How close are we today to nuclear war between the United States and North Korea? As close as somebody in the military on either side making a mistake that looks to the other side like an escalation from mere words, however heated, to actual intent to kill. As close as a group of military hawks egged on rather than restrained by civilian authority (See John and Robert Kennedy versus the chief of the Strategic Air Command, Curtis Lemay, during the Cuban Missile Crisis of 1962. Lemay was hell-bent to attack Cuba, which we now know would almost certainly have resulted in holocaust.)
Hot words are all about credibility. But nuclear credibility contains a tragic paradox. Nuclear weapons are not intended for actual use, but to deter adversaries, while at the same time nuclear weapons, in order to deter adversaries credibly, must be ready for instant use—and so must conventional weapons for that matter. So everyone is rehearsing madly—madly in both senses of the word. Rehearsals take the form of joint military exercises on the part of South Korea and the U.S., and test firings of missiles and warheads on the part of the North, accompanied by fiery contests of macho rhetoric from leaders who really, really ought to know better.

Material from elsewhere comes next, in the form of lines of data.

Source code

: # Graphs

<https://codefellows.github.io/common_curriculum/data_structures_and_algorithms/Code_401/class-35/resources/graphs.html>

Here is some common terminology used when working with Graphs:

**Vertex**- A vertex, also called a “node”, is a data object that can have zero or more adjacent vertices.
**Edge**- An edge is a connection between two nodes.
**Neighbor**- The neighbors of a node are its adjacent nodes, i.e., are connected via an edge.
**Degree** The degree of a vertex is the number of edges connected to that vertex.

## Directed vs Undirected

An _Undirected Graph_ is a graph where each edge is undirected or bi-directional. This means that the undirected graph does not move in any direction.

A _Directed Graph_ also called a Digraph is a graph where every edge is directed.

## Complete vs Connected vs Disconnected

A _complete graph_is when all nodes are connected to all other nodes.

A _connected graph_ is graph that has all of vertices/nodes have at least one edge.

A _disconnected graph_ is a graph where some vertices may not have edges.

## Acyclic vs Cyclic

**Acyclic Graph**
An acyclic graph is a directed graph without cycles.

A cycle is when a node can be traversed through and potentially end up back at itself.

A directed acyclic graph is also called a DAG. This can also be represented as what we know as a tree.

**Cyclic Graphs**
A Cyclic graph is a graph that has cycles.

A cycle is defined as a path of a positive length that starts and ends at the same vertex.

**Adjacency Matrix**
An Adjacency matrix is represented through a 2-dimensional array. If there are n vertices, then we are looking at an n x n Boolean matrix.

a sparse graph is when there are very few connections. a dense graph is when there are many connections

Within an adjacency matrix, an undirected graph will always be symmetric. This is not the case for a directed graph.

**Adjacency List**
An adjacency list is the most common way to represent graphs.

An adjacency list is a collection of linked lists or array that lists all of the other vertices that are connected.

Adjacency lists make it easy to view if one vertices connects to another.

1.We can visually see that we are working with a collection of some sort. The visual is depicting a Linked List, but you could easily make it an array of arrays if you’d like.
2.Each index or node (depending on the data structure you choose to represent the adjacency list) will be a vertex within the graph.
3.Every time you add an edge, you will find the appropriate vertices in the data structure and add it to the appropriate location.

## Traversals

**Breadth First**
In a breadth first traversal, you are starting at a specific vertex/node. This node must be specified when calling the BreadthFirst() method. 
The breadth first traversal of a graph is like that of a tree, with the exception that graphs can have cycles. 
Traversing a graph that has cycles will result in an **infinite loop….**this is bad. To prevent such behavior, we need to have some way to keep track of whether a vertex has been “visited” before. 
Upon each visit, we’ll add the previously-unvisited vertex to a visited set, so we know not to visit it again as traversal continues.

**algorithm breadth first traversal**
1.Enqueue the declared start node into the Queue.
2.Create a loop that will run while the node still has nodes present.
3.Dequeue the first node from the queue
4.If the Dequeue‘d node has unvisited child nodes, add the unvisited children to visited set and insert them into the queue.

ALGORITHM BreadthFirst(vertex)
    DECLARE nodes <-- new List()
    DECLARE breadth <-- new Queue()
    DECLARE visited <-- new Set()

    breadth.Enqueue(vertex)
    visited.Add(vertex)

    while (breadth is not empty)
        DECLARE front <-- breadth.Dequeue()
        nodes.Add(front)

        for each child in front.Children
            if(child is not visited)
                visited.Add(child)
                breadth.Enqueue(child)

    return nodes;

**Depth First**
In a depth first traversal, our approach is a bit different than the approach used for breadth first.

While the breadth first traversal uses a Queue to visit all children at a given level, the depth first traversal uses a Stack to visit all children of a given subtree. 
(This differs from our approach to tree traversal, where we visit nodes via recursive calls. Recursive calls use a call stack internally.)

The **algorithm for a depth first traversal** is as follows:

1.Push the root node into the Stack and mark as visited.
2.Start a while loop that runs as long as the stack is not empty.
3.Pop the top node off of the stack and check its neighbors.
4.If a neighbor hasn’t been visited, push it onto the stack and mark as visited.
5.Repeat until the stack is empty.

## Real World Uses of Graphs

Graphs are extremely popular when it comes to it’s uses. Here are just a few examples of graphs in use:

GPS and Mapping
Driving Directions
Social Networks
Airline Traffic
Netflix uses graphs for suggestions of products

When nuclear war gets this close, the situation begs examination beyond the level of right and wrong, of sides, of positions, of causes, of who was the first to violate agreements. It needs to be observed systemically as a planetary event, in terms of interests and probable results. What we find is that (setting aside momentary differences in tactics between the Presidents of the U.S. and South Korea) the U.S. is locked into its pledge to support its ally, and locked into credibility generally, just as North Korea is locked into its nuclear program as a reliable way to maintain the regime’s power in spite of being regarded as an international pariah.
Working backward from a war that went nuclear without anyone wanting it, what would have been resolved as a result of mass death on both sides of the 38th parallel? “The North Koreans begged for war; they brought it on themselves” would ring pretty hollow as a rationale. The United States would instantly join North Korea, what was left of it, in the pariah role. There would be a fission-level increase in the plotting of all those anywhere who wish America ill to make the United States suffer as they have made others suffer. The Korean peninsula would be united after fifty years of tension—united in a horrendous agony and chaos beyond description. The earth would endure yet more poisoning of the total life system by radioactive clouds of soot. This is resolution?
The question is, as realists, are we trapped? Are all parties, not just the U.S., constrained by the pitiless demands of credibility to keep escalating their chest-thumping, as war-abetting pundits make what seem like reasonable arguments to justify each further step into the abyss?
As a system, nuclear chicken is completely nuts—and not less so because our representatives and their day-by-day pronouncements, lines in the sand, threats, ultimatums, sound so reasonable to the patriotic ear—that is until everything spirals out of control.
One hundred and twenty-two nations recently signed a U.N. treaty outlawing nuclear weapons, but the nine nuclear nations still haven’t gotten the message. If humans can acquire the immensely complex technological expertise to build these no-win weapons, we can also figure out how to make a gradual transition to a security system that does not rely upon them, knowing that security with them is a technological fantasy.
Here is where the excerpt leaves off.